Tonight’s the Night: Dan Forest vs Roy Cooper in First and Only Televised Debate

RALEIGH – This evening from 7-8 PM, candidates for governor Dan Forest and Roy Cooper will square off for the only scheduled televised debate of the election, just hours before polls open for early voting across the state.

As the only debate, it represents an opportunity for Dan Forest to not only speak to his positive vision for North Carolina, but also to put Roy Cooper on the hot seat, a seat Cooper has not been required to sit in for most of his term in office.

In fact, even the News & Observer has been forced to acknowledge how the Cooper administration refuses to take questions from unfavored media outlets. You know, those outlets that may dare to ask him something hard, instead of merely fawning over his ‘White Knight’ handling of the Pandemic Panic his helped create.

While the moderator at tonight’s debate cannot be counted on to demand clear answers to tough questions of Cooper, we should expect Forest to do so. There is certainly plenty of material to draw from, and draw contrast with, for the Republican candidate.

School closures; painfully protracted lockdown restrictions; business closures; data transparency; assaults on the freedom to worship; authoritarian binges; and, mandated recessions, to name a few.

And that’s just related to the manufactured Pandemic Panic.

Forest also has clear lines to draw between himself and Cooper in the area of current culture wars.

Cooper marches with and panders to Radical Leftwing protesters, essentially endorsing a blatant Marxian movement that has manufactured controversy in order to fuel literal insurrections and overthrow our Constitutional Republic built upon principles of Individual Liberty. He has set up commissions whose mission is examining state policy through the lens of ‘Woke’ Critical Theory, attempting to institute this wildly un-American philosophy in our very own state government.

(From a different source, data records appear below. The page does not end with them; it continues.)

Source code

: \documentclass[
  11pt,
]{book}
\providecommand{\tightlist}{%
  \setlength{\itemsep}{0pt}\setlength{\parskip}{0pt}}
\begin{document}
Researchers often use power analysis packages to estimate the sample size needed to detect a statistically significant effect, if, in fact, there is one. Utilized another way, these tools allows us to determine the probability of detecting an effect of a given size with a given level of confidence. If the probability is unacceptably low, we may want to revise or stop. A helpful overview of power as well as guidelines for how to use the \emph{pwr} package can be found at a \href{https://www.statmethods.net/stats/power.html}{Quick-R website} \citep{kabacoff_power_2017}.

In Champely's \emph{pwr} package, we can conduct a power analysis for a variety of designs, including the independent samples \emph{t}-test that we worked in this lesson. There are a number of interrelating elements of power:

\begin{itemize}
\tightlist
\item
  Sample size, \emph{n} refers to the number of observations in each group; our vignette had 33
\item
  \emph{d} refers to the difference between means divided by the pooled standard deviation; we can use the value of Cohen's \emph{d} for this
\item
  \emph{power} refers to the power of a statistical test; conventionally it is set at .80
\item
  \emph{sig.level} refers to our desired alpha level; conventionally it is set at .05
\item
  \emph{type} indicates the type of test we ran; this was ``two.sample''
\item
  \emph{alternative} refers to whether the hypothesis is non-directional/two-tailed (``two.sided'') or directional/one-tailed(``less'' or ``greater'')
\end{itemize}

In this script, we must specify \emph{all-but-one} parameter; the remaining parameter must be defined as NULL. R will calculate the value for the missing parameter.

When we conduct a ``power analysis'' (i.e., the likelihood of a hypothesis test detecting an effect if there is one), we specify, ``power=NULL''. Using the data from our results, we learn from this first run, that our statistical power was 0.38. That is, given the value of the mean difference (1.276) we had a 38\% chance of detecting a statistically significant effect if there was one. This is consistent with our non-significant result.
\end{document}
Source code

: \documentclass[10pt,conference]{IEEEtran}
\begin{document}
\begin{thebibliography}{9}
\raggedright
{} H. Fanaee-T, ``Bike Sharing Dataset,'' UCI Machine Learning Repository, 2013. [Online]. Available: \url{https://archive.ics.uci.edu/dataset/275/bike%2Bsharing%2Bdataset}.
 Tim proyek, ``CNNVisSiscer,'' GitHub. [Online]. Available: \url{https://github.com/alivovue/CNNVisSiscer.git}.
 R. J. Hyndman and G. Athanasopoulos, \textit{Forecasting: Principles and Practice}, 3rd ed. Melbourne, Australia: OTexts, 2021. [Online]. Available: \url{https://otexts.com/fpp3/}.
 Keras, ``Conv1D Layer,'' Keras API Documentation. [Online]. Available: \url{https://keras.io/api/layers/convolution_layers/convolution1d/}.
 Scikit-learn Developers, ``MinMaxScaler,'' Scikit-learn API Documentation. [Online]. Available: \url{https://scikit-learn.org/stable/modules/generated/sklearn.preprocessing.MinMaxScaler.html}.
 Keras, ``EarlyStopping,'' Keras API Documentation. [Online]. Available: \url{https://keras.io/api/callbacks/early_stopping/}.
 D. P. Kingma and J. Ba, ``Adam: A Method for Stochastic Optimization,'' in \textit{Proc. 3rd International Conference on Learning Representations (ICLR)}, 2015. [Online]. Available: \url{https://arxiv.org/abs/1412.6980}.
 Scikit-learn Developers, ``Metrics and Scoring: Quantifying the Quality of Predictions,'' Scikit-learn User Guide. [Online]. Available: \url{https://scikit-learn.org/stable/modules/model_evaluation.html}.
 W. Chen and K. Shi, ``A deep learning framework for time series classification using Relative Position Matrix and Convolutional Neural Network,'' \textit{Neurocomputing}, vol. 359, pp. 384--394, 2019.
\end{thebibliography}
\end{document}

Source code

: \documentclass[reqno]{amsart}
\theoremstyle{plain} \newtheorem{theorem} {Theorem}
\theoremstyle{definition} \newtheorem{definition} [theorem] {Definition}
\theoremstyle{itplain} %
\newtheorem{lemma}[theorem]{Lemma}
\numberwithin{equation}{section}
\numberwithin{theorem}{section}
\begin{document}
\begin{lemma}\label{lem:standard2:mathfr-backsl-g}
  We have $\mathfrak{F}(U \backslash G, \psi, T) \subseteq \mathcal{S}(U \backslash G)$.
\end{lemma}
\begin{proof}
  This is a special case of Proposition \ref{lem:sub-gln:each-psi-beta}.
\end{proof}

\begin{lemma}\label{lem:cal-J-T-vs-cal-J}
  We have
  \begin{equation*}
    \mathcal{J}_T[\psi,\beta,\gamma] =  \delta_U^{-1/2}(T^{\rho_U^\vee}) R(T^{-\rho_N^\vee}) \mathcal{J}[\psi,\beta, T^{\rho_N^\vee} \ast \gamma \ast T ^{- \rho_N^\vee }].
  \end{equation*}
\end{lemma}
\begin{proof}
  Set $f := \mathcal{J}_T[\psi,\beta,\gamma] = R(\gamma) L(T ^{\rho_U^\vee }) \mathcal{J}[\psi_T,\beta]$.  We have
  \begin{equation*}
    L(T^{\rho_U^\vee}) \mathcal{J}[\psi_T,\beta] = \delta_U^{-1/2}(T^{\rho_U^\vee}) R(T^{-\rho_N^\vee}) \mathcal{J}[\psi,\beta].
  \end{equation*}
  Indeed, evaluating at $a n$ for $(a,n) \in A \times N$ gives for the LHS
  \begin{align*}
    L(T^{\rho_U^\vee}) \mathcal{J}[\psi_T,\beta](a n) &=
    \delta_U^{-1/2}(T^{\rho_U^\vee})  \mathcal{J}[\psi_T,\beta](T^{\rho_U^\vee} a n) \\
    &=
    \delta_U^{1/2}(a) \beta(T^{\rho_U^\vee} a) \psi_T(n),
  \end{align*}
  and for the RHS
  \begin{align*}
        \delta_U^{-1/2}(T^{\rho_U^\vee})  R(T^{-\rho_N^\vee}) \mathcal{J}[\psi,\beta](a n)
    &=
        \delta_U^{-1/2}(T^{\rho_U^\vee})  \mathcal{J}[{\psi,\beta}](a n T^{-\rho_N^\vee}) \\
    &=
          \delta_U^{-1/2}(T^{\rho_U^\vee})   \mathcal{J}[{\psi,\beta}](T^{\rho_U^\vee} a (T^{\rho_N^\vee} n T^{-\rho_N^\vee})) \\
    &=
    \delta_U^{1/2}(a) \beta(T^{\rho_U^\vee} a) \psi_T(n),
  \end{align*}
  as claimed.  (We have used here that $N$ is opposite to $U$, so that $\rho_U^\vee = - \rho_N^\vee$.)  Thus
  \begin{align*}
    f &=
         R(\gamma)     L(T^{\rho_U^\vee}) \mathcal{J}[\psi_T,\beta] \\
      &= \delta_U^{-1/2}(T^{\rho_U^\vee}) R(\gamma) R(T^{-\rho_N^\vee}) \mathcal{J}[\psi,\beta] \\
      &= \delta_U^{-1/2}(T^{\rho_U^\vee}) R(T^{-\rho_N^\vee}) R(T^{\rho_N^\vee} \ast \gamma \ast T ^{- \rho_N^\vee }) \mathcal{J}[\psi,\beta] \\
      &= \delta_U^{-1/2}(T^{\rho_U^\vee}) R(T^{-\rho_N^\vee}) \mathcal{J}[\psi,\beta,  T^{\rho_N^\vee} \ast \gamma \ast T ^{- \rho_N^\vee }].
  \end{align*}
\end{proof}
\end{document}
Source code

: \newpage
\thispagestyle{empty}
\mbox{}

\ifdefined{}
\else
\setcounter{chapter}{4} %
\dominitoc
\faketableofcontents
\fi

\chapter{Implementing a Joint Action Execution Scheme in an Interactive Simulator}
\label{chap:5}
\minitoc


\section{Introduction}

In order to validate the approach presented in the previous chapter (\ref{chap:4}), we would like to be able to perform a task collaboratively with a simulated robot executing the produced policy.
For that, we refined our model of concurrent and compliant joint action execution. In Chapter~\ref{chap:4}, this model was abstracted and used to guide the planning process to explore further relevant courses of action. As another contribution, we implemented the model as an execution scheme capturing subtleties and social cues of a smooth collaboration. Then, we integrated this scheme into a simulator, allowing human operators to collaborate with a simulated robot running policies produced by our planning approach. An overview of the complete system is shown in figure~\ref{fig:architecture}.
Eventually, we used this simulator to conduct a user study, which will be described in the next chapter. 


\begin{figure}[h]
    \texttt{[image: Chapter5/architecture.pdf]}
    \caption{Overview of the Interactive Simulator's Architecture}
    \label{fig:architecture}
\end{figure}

These are the big issues of 2020, but they are not the only issues. After winning election 2016 by a razor thin margin, the Cooper appointed State Board of Elections recently engaged in political chicanery to remove witness requirements and extend acceptance dates for absentee ballots. This sneaky move, rebuked by courts, opened the door to the same kind of fraud that roiled the 9th Congressional District race in 2018. This time, though, it is across the entire state, in an election year that has blown the doors off in terms of mail-in voting.

And, of course, there are the three years before 2020, in which Cooper was involved in a host of other controversies. The fawning media rarely, if ever, pressed him on relevant issues like: the Atlantic Coast Pipeline ‘Pay to Play’ scandal; Cooper fighting tooth and nail against school choice while advocating for radical wannabe teachers unions; his disastrous handling and administration of Hurricane Matthew relief funds; or, holding an entire state budget hostage to his progressive wish list — meaning he blocked teacher raises repeatedly — and acting as if it is the Republicans that wouldn’t negotiate.

Or his constant harangues against conservative tax cuts and spending restraint — policies that let North Carolinians keep more of their own money — and his falsified claims that such Republican tax reforms only help ‘the rich.’ Cooper not only fear mongered that tax reforms would lead to revenue shortfalls and an inability to fund government’s core functions, but, when the opposite happened (year after year of revenue surpluses) he argued against using such funds to further pad the State’s rainy-day fund.

It’s a good thing Republicans didn’t listen. Those savings reserves proved vital in helping to soften the blow of natural disasters and man-made ones (Cooper’s mandated lockdown recession) alike.

Aside from calling Cooper out on this bevy of bad leadership and outright corruption, Forest has the opportunity to address a statewide crowd as a challenger with inherently fewer structural campaign advantages than the incumbent. While Forest has campaigned across the state, there are distinct advantages for a candidate in being able to address a statewide audience and deliver an unfiltered message. A message many will be hearing for the first time.

Unfiltered, and unabashed. Forest has an opportunity to knock Cooper down several pegs, to earn the attention of millions of voters, and to gain their support in enacting an agenda of unity, opportunity, and possibility.

However, this is not accomplished tepidly. Forest must be fervent in delivering this message, unwavering in defense of his principles and policies, and dogged in his justified attacks on the incumbent.

Tonight’s the night. In a historic election year, this is one of the most important elections for determining our path forward as a state.

Make sure your friends and family, especially those fence-sitters, are tuned in. As citizens, we deserve leadership that embraces our Esse Quam Videri motto. They owe it to themselves to better understand the distinctions in the choice before them.